Hair on Fire: The Future of our State Courts
The National Center for State Courts recently released an “explainer video” for courts to use as a resource when educating the public about the role of our state courts. "Courts play a vital role in protecting people's rights," NCSC President Mary McQueen shared in the news release. "The National Center developed this video to provide our nation's state courts a resource to help educate their communities about how state courts work." As the video points out, while most people think of federal courts—most often the U.S. Supreme Court—when they think of our court system, 96% of cases are handled in state court. The video looks back at the establishment of the judicial branch and the vision of our founders—of a court system that makes decisions based on law not public opinion, that is fair and impartial, that is accountable to the law and the Constitution, and open to people.
How do we continue to meet this vision of our founders in light of modern challenges, expectations, and technology? NCSC recently hosted an eCourts conference where the focus was the future of our state courts. In the opening plenary session “Hair on Fire: Courts in 2030,” the conference opened with the big question of what our courts will look like in the future. Dr. Tom Clarke, Vice President of Research and Technology at NCSC, engaged in a fireside chat with the co-chairs of the Joint Technology Committee, David Slayton and Kevin Bowling. The first question raised was whether courts will be physical or virtual. Referencing online banking, they encouraged the audience to think about what customers need and want. Will we continue to tell the public “You have to go to this building to get justice”? They also raised the question of whether courts will continue to house IT services internally or move to a virtual department. The importance of technology is illustrated by the varying impacts of natural disasters on the courts over the past few years depending on the particular court’s advancements in technology and use of the cloud. The use of predictive analytics and machine learning, and the role of publicly accessible data, was also discussed. “People are getting their hands on data whether we like it or not. We need to get over this and recognize that data is being shared, and we can take control of this if we think outside the box.”

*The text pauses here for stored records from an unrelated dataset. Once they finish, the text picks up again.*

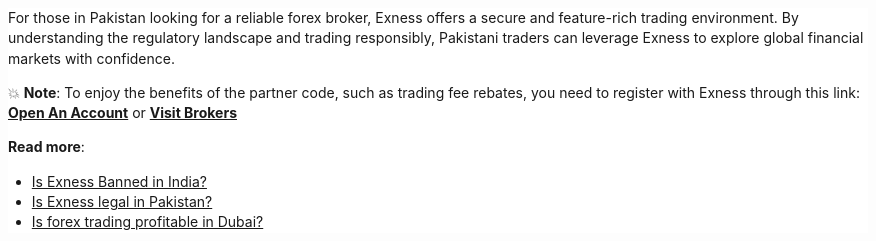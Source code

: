 For those in Pakistan looking for a reliable forex broker, Exness offers a secure and feature-rich trading environment. By understanding the regulatory landscape and trading responsibly, Pakistani traders can leverage Exness to explore global financial markets with confidence.

💥 **Note**: To enjoy the benefits of the partner code, such as trading fee rebates, you need to register with Exness through this link: **[Open An Account](https://one.exnesstrack.org/boarding/sign-up/a/89rj8di4n7)** or **[Visit Brokers](https://one.exnesstrack.org/a/89rj8di4n7)**

**Read more**:
- [Is Exness Banned in India?](https://github.com/MarryMTP/Exness/blob/main/Is%20Exness%20Banned%20in%20India%3F%20A%20Comprehensive%20Guide.md)
- [Is Exness legal in Pakistan?](https://github.com/MarryMTP/Exness/blob/main/Is%20Exness%20Legal%20in%20Pakistan%3F%20A%20Comprehensive%20Guide.md)
- [Is forex trading profitable in Dubai?](https://github.com/MarryMTP/Exness/blob/main/Is%20Forex%20Trading%20Profitable%20in%20Dubai%3F%20A%20Comprehensive%20Guide.md)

Most importantly, the session recognized that courts need to shift from an internal focus to an external focus, recognizing that the customers of the court are the users of the system—the public. People are leaving the courts and resolving their disputes elsewhere, or not receiving justice at all. As Tom Clarke noted, “Insiders think they know what the users need, but they don’t actually because they haven’t asked them.” To ensure our courts continue to meet the vision of our founders—of a fair, impartial, and accountable system that is open and accessible to the people—we must push ourselves to envision the needs of court users in the future, even when it pushes us out of traditional comfort zones.